What’s so special about the 75 new income-restricted units at Ashley Union Station?
Location, location, location.
Typically, the city is able to build affordable housing in emerging neighborhoods, Denver Housing Authority Executive Director Ismael Guerrero said Thursday.
By contrast, the 75 new units by Union Station are already in “one of the nicest new areas,” Guerrero said. One that also gets new high-end apartment developments.
Naturally, that means that getting the development started was an uphill battle. Denver City Council President Albus Brooks credited Councilwoman Robin Kniech with getting the process started.
“For me, this story began with a group of construction workers, Section 8 housing residents, environmental activists and community folks who thought that this neighborhood around this important transit center should be integrated and should represent all walks of life,” Kneich said.
Kneich said she and others in the process tried to get land in the officially designated Union Station redevelopment before ultimately landing at 1850 Chestnut Place, roughly three blocks away from the transit center.
Demand is high for units like these, and Denver officials said Thursday that all 75 income-restricted units have already been pre-leased.
“In some ways, [Ashley Union Station] will end with the people that started this — regular working people who thought that this neighborhood should include everyone,” Kniech said.
Thirty-four of the apartments went to households earning 60 percent or less of area median income, according to the city.

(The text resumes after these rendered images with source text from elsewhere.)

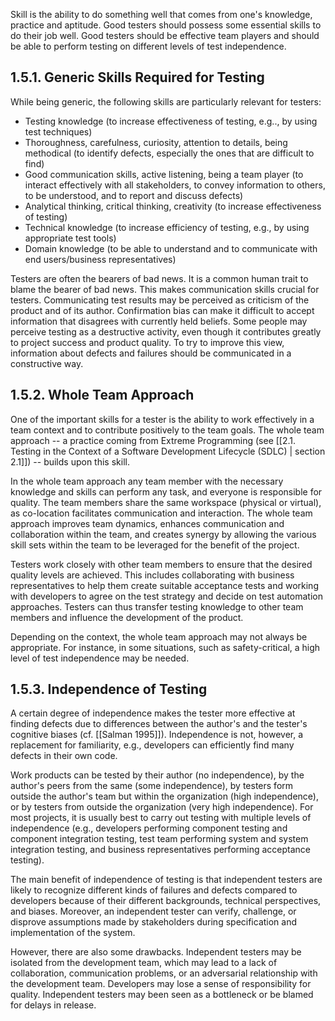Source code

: Skill is the ability to do something well that comes from one's knowledge, practice and aptitude.  Good testers should possess some essential skills to do their job well.  Good testers should be effective team players and should be able to perform testing on different levels of test independence.

## 1.5.1.  Generic Skills Required for Testing

While being generic, the following skills are particularly relevant for testers:

* Testing knowledge (to increase effectiveness of testing, e.g.., by using test techniques)
* Thoroughness, carefulness, curiosity, attention to details, being methodical (to identify defects, especially the ones that are difficult to find)
* Good communication skills, active listening, being a team player (to interact effectively with all stakeholders, to convey information to others, to be understood, and to report and discuss defects)
* Analytical thinking, critical thinking, creativity (to increase effectiveness of testing)
* Technical knowledge (to increase efficiency of testing, e.g., by using appropriate test tools)
* Domain knowledge (to be able to understand and to communicate with end users/business representatives)

Testers are often the bearers of bad news.  It is a common human trait to blame the bearer of bad news.  This makes communication skills crucial for testers.  Communicating test results may be perceived as criticism of the product and of its author.  Confirmation bias can make it difficult to accept information that disagrees with currently held beliefs.  Some people may perceive testing as a destructive activity, even though it contributes greatly to project success and product quality.  To try to improve this view, information about defects and failures should be communicated in a constructive way.

## 1.5.2.  Whole Team Approach

One of the important skills for a tester is the ability to work effectively in a team context and to contribute positively to the team goals.  The whole team approach -- a practice coming from Extreme Programming (see [[2.1.  Testing in the Context of a Software Development Lifecycle (SDLC) | section 2.1]]) -- builds upon this skill.

In the whole team approach any team member with the necessary knowledge and skills can perform any task, and everyone is responsible for quality.  The team members share the same workspace (physical or virtual), as co-location facilitates communication and interaction.  The whole team approach improves team dynamics, enhances communication and collaboration within the team, and creates synergy by allowing the various skill sets within the team to be leveraged for the benefit of the project.

Testers work closely with other team members to ensure that the desired quality levels are achieved.  This includes collaborating with business representatives to help them create suitable acceptance tests and working with developers to agree on the test strategy and decide on test automation approaches.  Testers can thus transfer testing knowledge to other team members and influence the development of the product.

Depending on the context, the whole team approach may not always be appropriate.  For instance, in some situations, such as safety-critical, a high level of test independence may be needed.

## 1.5.3.  Independence of Testing

A certain degree of independence makes the tester more effective at finding defects due to differences between the author's and the tester's cognitive biases (cf. [[Salman 1995]]).  Independence is not, however, a replacement for familiarity, e.g., developers can efficiently find many defects in their own code.

Work products can be tested by their author (no independence), by the author's peers from the same (some independence), by testers form outside the author's team but within the organization (high independence), or by testers from outside the organization (very high independence).  For most projects, it is usually best to carry out testing with multiple levels of independence (e.g., developers performing component testing and component integration testing, test team performing system and system integration testing, and business representatives performing acceptance testing).

The main benefit of independence of testing is that independent testers are likely to recognize different kinds of failures and defects compared to developers because of their different backgrounds, technical perspectives, and biases.  Moreover, an independent tester can verify, challenge, or disprove assumptions made by stakeholders during specification and implementation of the system.

However, there are also some drawbacks.  Independent testers may be isolated from the development team, which may lead to a lack of collaboration, communication problems, or an adversarial relationship with the development team.  Developers may lose a sense of responsibility for quality.  Independent testers may been seen as a bottleneck or be blamed for delays in release.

Another 34 apartments went to people earning 50 percent or less of the area median income and seven apartments were reserved for people earning 30 percent of the area median income.
The four-story building also has another 32 market-rate units that are expected to be leased out this month, according to Integral, the building’s developer. Integral’s Vicki Lundy Wilbon, president of community development, further said the whole building will be completely occupied within two months.
With this development, Hancock said the city has completed 2,892 units of its “3×5 challenge” to build 3,000 new units within five years. He also said that with these units, he expects the city meet that goal one year early.
But even Hancock acknowledged that won’t be possible to “build our way out” of the affordable housing challenge facing the city.
“We’re going to work hard to preserve what we currently have, work hard to continue to build new affordable housing like here at Ashley so that families have safe decent affordable units in which to call home,” he said. “We want to connect people with jobs, with education, with good health options for the city of Denver. This is our new strategy, more comprehensive to address the whole individual and the whole family as we try to improve quality of life for all of us.”